Kentucky, meanwhile, was an early top-10 team that has regained its way after a loss at under-achieving North Carolina. It beat a good Notre Dame squad with the kind of unfair freshman talent that will, apparently, forever be a Calipari trademark. It is 6-2 and ranked 17th.

“We’re a basketball savvy group,” Roth says. “Our players understand what Kentucky is all about. The history and tradition they have there. It’s similar to what we have here.

“We know it will be a hostile crowd. It’s always tough to go on the road.”

Roth talks as if he’s dodging verbal landmines, as if one even slightly inflammatory word could ignite an overwhelming UK response. He doesn’t guarantee wins or provoke controversy. He understands that the Boston College loss could have provided the right lesson for a Kentucky victory.

If the lesson was learned.

“It will help a lot having been on the road for the ACC,” Roth says. “To learn from that, make changes and move forward. To have that test in our back pocket will help.”

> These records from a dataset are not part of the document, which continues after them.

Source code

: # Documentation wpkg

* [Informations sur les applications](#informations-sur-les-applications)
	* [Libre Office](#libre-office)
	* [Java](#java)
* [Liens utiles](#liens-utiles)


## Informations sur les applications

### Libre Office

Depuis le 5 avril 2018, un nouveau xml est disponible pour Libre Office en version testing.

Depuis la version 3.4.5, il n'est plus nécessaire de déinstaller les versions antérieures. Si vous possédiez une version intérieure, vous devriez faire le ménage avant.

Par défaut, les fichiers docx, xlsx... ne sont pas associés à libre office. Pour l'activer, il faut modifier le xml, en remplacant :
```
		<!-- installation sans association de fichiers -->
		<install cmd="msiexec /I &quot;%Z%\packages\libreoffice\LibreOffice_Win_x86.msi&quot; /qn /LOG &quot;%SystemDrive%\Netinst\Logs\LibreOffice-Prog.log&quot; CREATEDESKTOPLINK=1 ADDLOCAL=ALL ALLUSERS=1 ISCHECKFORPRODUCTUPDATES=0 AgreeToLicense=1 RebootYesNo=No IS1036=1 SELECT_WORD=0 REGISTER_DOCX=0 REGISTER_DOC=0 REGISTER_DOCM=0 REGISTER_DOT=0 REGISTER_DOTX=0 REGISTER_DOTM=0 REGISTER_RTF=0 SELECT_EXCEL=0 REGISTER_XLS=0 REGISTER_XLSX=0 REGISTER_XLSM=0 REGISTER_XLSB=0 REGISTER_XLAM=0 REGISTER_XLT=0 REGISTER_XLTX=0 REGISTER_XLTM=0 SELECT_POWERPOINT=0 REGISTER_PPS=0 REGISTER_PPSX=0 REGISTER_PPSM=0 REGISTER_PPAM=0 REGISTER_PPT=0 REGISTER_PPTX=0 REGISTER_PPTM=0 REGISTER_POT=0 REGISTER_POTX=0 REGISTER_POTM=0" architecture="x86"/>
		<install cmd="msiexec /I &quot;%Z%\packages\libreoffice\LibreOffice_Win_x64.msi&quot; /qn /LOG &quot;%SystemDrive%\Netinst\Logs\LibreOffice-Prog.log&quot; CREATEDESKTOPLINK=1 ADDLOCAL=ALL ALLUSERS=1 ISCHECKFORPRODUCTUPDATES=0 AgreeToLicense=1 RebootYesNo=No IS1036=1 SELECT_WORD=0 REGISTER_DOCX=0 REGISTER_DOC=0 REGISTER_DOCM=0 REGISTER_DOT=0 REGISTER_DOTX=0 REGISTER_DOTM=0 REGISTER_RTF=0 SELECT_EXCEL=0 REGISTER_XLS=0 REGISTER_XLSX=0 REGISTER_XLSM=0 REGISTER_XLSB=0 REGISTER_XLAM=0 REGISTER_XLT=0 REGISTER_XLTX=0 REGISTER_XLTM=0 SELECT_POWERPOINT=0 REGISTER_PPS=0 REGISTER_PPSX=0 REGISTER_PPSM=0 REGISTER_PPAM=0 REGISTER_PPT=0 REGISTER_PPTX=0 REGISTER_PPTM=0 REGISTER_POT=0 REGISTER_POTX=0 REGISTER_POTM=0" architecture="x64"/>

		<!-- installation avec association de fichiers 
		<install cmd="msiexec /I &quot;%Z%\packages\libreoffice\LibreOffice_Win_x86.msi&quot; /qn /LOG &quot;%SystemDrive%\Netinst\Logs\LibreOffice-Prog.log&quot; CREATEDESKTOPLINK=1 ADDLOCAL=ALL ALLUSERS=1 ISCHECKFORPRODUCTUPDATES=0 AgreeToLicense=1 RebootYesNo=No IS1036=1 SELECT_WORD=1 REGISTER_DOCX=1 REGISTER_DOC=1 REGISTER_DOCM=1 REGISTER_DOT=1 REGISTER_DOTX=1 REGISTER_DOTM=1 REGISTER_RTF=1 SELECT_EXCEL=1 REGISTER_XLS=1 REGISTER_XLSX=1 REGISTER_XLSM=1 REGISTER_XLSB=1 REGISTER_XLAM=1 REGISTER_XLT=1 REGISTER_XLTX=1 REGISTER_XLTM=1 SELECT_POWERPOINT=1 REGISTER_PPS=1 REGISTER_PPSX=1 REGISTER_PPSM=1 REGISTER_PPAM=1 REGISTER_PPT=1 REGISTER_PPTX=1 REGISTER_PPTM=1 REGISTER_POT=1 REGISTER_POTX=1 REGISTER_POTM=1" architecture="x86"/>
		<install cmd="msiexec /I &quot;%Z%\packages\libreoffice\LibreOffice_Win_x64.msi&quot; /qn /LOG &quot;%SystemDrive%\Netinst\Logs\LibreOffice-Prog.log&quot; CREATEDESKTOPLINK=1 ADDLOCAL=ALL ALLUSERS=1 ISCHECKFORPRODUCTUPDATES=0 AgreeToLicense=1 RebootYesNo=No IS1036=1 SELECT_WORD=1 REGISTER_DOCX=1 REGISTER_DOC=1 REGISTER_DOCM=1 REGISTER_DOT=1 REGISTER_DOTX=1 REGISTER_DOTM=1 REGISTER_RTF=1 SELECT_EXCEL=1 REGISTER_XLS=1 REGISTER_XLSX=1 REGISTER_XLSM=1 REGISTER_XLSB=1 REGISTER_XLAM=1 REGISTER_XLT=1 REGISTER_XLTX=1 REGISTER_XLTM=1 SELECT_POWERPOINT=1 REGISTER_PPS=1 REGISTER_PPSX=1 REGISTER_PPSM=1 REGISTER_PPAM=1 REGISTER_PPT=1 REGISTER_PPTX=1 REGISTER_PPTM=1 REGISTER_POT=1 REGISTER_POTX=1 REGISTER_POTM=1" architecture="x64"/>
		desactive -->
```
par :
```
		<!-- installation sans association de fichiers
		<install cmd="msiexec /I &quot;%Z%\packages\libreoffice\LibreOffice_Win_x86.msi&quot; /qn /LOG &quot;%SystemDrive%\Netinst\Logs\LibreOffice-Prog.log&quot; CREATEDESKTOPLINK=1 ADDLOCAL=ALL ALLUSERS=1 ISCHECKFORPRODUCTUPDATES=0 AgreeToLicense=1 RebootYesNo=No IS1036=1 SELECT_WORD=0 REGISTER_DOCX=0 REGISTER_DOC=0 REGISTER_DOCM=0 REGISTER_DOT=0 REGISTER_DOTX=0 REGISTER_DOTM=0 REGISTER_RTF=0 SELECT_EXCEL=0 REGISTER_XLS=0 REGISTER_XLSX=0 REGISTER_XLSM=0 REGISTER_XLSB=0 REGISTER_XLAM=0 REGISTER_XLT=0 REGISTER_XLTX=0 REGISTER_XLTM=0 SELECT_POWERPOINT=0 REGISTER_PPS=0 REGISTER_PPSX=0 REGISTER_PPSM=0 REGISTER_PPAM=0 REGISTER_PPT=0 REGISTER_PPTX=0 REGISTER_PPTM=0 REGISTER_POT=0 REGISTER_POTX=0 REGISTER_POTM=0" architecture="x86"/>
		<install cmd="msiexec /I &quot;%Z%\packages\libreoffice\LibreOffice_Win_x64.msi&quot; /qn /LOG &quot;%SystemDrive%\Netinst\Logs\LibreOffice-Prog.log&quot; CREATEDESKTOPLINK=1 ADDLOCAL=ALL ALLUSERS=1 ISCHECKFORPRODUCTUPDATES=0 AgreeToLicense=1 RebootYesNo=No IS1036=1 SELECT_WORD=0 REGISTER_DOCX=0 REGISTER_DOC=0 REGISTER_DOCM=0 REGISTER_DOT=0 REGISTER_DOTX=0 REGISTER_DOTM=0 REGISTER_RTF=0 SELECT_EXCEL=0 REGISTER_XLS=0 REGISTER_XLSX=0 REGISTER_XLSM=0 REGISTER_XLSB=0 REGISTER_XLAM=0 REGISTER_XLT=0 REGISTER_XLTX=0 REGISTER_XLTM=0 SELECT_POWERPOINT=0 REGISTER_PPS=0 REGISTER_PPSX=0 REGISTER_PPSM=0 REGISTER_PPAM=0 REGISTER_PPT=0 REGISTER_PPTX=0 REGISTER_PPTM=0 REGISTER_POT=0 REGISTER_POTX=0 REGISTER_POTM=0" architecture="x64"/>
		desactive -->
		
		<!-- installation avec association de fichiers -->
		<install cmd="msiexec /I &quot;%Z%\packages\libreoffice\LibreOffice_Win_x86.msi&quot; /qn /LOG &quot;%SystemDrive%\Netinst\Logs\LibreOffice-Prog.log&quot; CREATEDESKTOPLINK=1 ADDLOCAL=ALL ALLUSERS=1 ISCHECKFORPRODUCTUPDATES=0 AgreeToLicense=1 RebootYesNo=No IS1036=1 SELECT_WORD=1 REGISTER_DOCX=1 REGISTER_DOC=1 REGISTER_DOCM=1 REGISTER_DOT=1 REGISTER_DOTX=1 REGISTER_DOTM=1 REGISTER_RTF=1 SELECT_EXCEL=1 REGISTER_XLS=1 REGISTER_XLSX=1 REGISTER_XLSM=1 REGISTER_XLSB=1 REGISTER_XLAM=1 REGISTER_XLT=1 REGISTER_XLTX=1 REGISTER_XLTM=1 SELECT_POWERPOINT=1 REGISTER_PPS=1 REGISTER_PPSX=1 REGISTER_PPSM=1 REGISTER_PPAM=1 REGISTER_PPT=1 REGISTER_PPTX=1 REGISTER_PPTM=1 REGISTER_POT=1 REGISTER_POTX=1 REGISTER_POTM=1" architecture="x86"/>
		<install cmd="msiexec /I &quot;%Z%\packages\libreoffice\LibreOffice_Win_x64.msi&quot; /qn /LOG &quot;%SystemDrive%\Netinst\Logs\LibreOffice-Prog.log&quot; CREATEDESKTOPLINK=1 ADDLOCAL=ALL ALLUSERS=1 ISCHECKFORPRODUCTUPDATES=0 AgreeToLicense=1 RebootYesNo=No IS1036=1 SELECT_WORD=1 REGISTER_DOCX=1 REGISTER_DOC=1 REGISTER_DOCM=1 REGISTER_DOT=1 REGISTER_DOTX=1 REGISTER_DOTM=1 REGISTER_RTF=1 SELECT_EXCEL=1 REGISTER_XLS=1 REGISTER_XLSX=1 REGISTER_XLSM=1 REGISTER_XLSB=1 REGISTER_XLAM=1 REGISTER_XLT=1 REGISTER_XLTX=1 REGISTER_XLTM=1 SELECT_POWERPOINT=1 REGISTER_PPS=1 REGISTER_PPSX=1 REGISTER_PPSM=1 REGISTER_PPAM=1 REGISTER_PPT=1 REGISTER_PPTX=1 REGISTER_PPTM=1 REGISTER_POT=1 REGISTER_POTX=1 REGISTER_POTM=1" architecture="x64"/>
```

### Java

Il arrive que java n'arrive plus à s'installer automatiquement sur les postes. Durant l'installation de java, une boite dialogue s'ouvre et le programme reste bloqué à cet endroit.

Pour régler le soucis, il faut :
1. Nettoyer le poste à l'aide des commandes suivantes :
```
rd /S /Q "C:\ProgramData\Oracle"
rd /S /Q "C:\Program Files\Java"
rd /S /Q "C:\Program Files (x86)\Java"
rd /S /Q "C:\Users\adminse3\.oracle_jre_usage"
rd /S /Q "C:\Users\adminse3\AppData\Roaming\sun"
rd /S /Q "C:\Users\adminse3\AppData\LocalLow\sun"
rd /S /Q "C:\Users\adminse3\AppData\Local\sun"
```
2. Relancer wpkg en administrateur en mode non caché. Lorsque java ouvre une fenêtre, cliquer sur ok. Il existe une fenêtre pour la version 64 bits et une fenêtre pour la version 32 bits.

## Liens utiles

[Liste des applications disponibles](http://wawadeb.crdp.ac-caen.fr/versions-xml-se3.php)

Conventional wisdom would demand Indiana patience when it shows up at Rupp Arena. You know, work the defense, pass the ball, cut hard, don’t settle for a decent shot when a good one is a very seconds away.

But that’s not Tom Crean’s style, not with these Hoosiers. He wants to attack the rim, punish the defense, get to the rim if it’s there, kick to a guy on the wing if he’s open.

Crean is an aggressive coach and he likes aggressive offense. He hasn’t yet assembled the talent to make it run, but as every Cream ‘n Crimson knows, the talent is coming.

That doesn’t mean IU doesn’t have the talent to win this time. Forward Christian Watford is a big-time player, guard Maurice Creek (pictured courtesy of IU athletics) burned UK for 31 points a year ago in Assembly Hall (his surgically repaired knee is getting better), guard Verdell Jones always plays better in the second half of the season and Jordan Hulls is one of the Big Ten’s best three-point shooters.

Yes, the Wildcats ferociously defend the three-point line (teams average ? against them), mostly because their long, athletic, quick and good.

“They have drive-and-kick players,” Creek says. “Drive-and-kick players. That’s what they like to do. They rebound. They play hard. They’ve got people who can shoot the three. That’s what they like to do. We’ve got to be ready to go. Be ready to compete.”

IU has had a week to prepare for this game. Kentucky beat Notre Dame Wednesday night. Depending on your perspective, it can give either the Hoosiers or the Wildcats the advantage.

“It helps a lot,” Creek said. “We know what they like to do. They like to drive and kick. That’s what we have to stop.”

The Hoosiers insist this is just another game, one of 13 on the non-conference schedule. They say it so often you almost believe them.


“It’s a rivalry game,” Creek says, “but it’s just another game.”


“It’s a game of competitiveness, but at the same time, it’s another game.”

In fact, it's not another game, and if the Hoosiers want to win, they have to play like it's something really, really special.